After we “offed” the garbage and refilled on fuel, we headed into the store to buy up the last of the chardonnay. It’s pretty slim pickings on wine up here. I know they do the best they can, but of the 10 or so white wines they stock there are really only 2 or 3 we find drinkable. Not that we are uber wine snobs or anything, but my parents like a good oaky chard, I prefer unoaked chard or sauv blanc, and anything even slightly sweet is automatically out. Considering we only go to the store every 5 or 6 days or more up here, we stock up on wine when we can. And, you can’t always guarantee the next time you come there will be any. Sometimes if the barge hasn’t come in or the weather delays the delivery, well, you’re SOL.

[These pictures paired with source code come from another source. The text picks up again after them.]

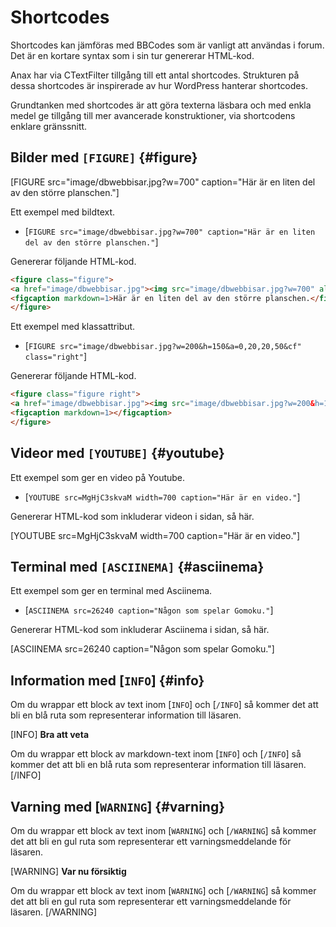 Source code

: ---
...
Shortcodes
==================================

Shortcodes kan jämföras med BBCodes som är vanligt att användas i forum. Det är en kortare syntax som i sin tur genererar HTML-kod.

Anax har via CTextFilter tillgång till ett antal shortcodes. Strukturen på dessa shortcodes är inspirerade av hur WordPress hanterar shortcodes.

Grundtanken med shortcodes är att göra texterna läsbara och med enkla medel ge tillgång till mer avancerade konstruktioner, via shortcodens enklare gränssnitt.



Bilder med `[FIGURE]` {#figure}
-----------------------------------

[FIGURE src="image/dbwebbisar.jpg?w=700" caption="Här är en liten del av den större planschen."]

Ett exempel med bildtext.

* [`FIGURE src="image/dbwebbisar.jpg?w=700" caption="Här är en liten del av den större planschen."`]

Genererar följande HTML-kod.

```html
<figure class="figure">
<a href="image/dbwebbisar.jpg"><img src="image/dbwebbisar.jpg?w=700" alt="Här är en liten del av den större planschen."/></a>
<figcaption markdown=1>Här är en liten del av den större planschen.</figcaption>
</figure>
```

Ett exempel med klassattribut.

* [`FIGURE src="image/dbwebbisar.jpg?w=200&h=150&a=0,20,20,50&cf" class="right"`]

Genererar följande HTML-kod.

```html
<figure class="figure right">
<a href="image/dbwebbisar.jpg"><img src="image/dbwebbisar.jpg?w=200&h=150&a=0,20,20,50&cf" alt=""/></a>
<figcaption markdown=1></figcaption>
</figure>
```



Videor med `[YOUTUBE]` {#youtube}
-----------------------------------

Ett exempel som ger en video på Youtube.

* [`YOUTUBE src=MgHjC3skvaM width=700 caption="Här är en video."`]

Genererar HTML-kod som inkluderar videon i sidan, så här.

[YOUTUBE src=MgHjC3skvaM width=700 caption="Här är en video."]



Terminal med `[ASCIINEMA]` {#asciinema}
-----------------------------------

Ett exempel som ger en terminal med Asciinema.

* [`ASCIINEMA src=26240 caption="Någon som spelar Gomoku."`]

Genererar HTML-kod som inkluderar Asciinema i sidan, så här.

[ASCIINEMA src=26240 caption="Någon som spelar Gomoku."]



Information med &#x005B;`INFO`&#x005D; {#info}
-----------------------------------

Om du wrappar ett block av text inom &#x005B;`INFO`&#x005D; och &#x005B;`/INFO`&#x005D; så kommer det att bli en blå ruta som representerar information till läsaren.

[INFO]
**Bra att veta**

Om du wrappar ett block av markdown-text inom &#x005B;`INFO`&#x005D; och &#x005B;`/INFO`&#x005D; så kommer det att bli en blå ruta som representerar information till läsaren.
[/INFO]



Varning med &#x005B;`WARNING`&#x005D; {#varning}
-----------------------------------

Om du wrappar ett block av text inom &#x005B;`WARNING`&#x005D; och &#x005B;`/WARNING`&#x005D; så kommer det att bli en gul ruta som representerar ett varningsmeddelande för läsaren.

[WARNING]
**Var nu försiktig**

Om du wrappar ett block av text inom &#x005B;`WARNING`&#x005D; och &#x005B;`/WARNING`&#x005D; så kommer det att bli en gul ruta som representerar ett varningsmeddelande för läsaren.
[/WARNING]

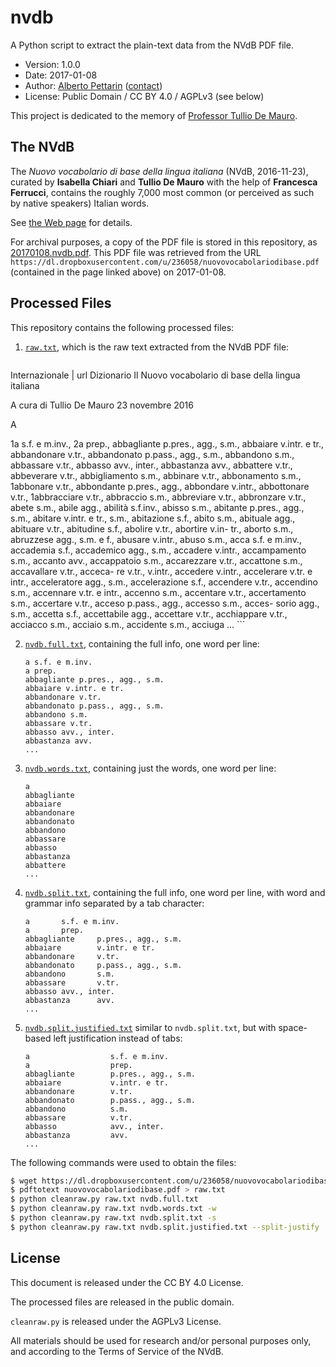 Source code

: # nvdb

A Python script to extract the plain-text data from the NVdB PDF file.

* Version: 1.0.0
* Date: 2017-01-08
* Author: [Alberto Pettarin](http://www.albertopettarin.it/) ([contact](http://www.albertopettarin.it/contact.html))
* License: Public Domain / CC BY 4.0 / AGPLv3 (see below)

This project is dedicated to the memory of
[Professor Tullio De Mauro](https://it.wikipedia.org/wiki/Tullio_De_Mauro).


## The NVdB

The _Nuovo vocabolario di base della lingua italiana_ (NVdB, 2016-11-23),
curated by **Isabella Chiari** and **Tullio De Mauro**
with the help of **Francesca Ferrucci**,
contains the roughly 7,000 most common
(or perceived as such by native speakers)
Italian words.

See
[the Web page](http://www.internazionale.it/opinione/tullio-de-mauro/2016/12/23/il-nuovo-vocabolario-di-base-della-lingua-italiana)
for details.

For archival purposes,
a copy of the PDF file is stored in this repository,
as [20170108.nvdb.pdf](20170108.nvdb.pdf).
This PDF file was retrieved from the URL
``https://dl.dropboxusercontent.com/u/236058/nuovovocabolariodibase.pdf``
(contained in the page linked above) on 2017-01-08.


## Processed Files

This repository contains the following processed files:

1. [``raw.txt``](raw.txt), which is the raw text
   extracted from the NVdB PDF file:

    ```plain
Internazionale | url
Dizionario
Il Nuovo vocabolario di base
della lingua italiana

A cura di Tullio De Mauro
23 novembre 2016

A

1a s.f. e m.inv., 2a prep., abbagliante p.pres., agg., s.m., abbaiare v.intr. e tr., abbandonare v.tr., abbandonato p.pass., agg., s.m.,
abbandono s.m., abbassare v.tr., abbasso avv., inter., abbastanza avv., abbattere v.tr., abbeverare v.tr., abbigliamento s.m.,
abbinare v.tr., abbonamento s.m., 1abbonare v.tr., abbondante p.pres., agg., abbondare v.intr., abbottonare v.tr., 1abbracciare
v.tr., abbraccio s.m., abbreviare v.tr., abbronzare v.tr., abete s.m., abile agg., abilità s.f.inv., abisso s.m., abitante p.pres., agg.,
s.m., abitare v.intr. e tr., s.m., abitazione s.f., abito s.m., abituale agg., abituare v.tr., abitudine s.f., abolire v.tr., abortire v.in-
tr., aborto s.m., abruzzese agg., s.m. e f., abusare v.intr., abuso s.m., acca s.f. e m.inv., accademia s.f., accademico agg., s.m.,
accadere v.intr., accampamento s.m., accanto avv., accappatoio s.m., accarezzare v.tr., accattone s.m., accavallare v.tr., acceca-
re v.tr., v.intr., accedere v.intr., accelerare v.tr. e intr., acceleratore agg., s.m., accelerazione s.f., accendere v.tr., accendino s.m.,
accennare v.tr. e intr., accenno s.m., accentare v.tr., accertamento s.m., accertare v.tr., acceso p.pass., agg., accesso s.m., acces-
sorio agg., s.m., accetta s.f., accettabile agg., accettare v.tr., acchiappare v.tr., acciacco s.m., acciaio s.m., accidente s.m., acciuga
...
    ```

2. [``nvdb.full.txt``](nvdb.full.txt),
   containing the full info, one word per line:

    ```plain
    a s.f. e m.inv.
    a prep.
    abbagliante p.pres., agg., s.m.
    abbaiare v.intr. e tr.
    abbandonare v.tr.
    abbandonato p.pass., agg., s.m.
    abbandono s.m.
    abbassare v.tr.
    abbasso avv., inter.
    abbastanza avv.
    ...
    ```

3. [``nvdb.words.txt``](nvdb.words.txt),
   containing just the words, one word per line:

    ```plain
    a
    abbagliante
    abbaiare
    abbandonare
    abbandonato
    abbandono
    abbassare
    abbasso
    abbastanza
    abbattere
    ...
    ```

4. [``nvdb.split.txt``](nvdb.split.txt),
   containing the full info, one word per line,
   with word and grammar info separated by a tab character:

    ```plain
    a       s.f. e m.inv.
    a       prep.
    abbagliante     p.pres., agg., s.m.
    abbaiare        v.intr. e tr.
    abbandonare     v.tr.
    abbandonato     p.pass., agg., s.m.
    abbandono       s.m.
    abbassare       v.tr.
    abbasso avv., inter.
    abbastanza      avv.
    ...
    ```

5. [``nvdb.split.justified.txt``](nvdb.split.justified.txt)
   similar to ``nvdb.split.txt``,
   but with space-based left justification instead of tabs:

    ```plain
    a                  s.f. e m.inv.
    a                  prep.
    abbagliante        p.pres., agg., s.m.
    abbaiare           v.intr. e tr.
    abbandonare        v.tr.
    abbandonato        p.pass., agg., s.m.
    abbandono          s.m.
    abbassare          v.tr.
    abbasso            avv., inter.
    abbastanza         avv.
    ...
    ```

The following commands were used to obtain the files:

```bash
$ wget https://dl.dropboxusercontent.com/u/236058/nuovovocabolariodibase.pdf
$ pdftotext nuovovocabolariodibase.pdf > raw.txt
$ python cleanraw.py raw.txt nvdb.full.txt
$ python cleanraw.py raw.txt nvdb.words.txt -w
$ python cleanraw.py raw.txt nvdb.split.txt -s
$ python cleanraw.py raw.txt nvdb.split.justified.txt --split-justify
```


## License

This document is released under the CC BY 4.0 License.

The processed files are released in the public domain.

``cleanraw.py`` is released under the AGPLv3 License.

All materials should be used for research and/or personal purposes only,
and according to the Terms of Service of the NVdB.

I was excited to see that the local honey stock had been refilled and I was able to buy a jar of honey made locally there near Refuge Cove on East Redonda Island. You can see the boxes for the hives on a cliff above the boat docks. Payment is based on the honor system – the honey jars are left on the counter, you leave your money in the box. It’s also the local “book store” where you can buy a used book for $2, and leave any that you’re done with.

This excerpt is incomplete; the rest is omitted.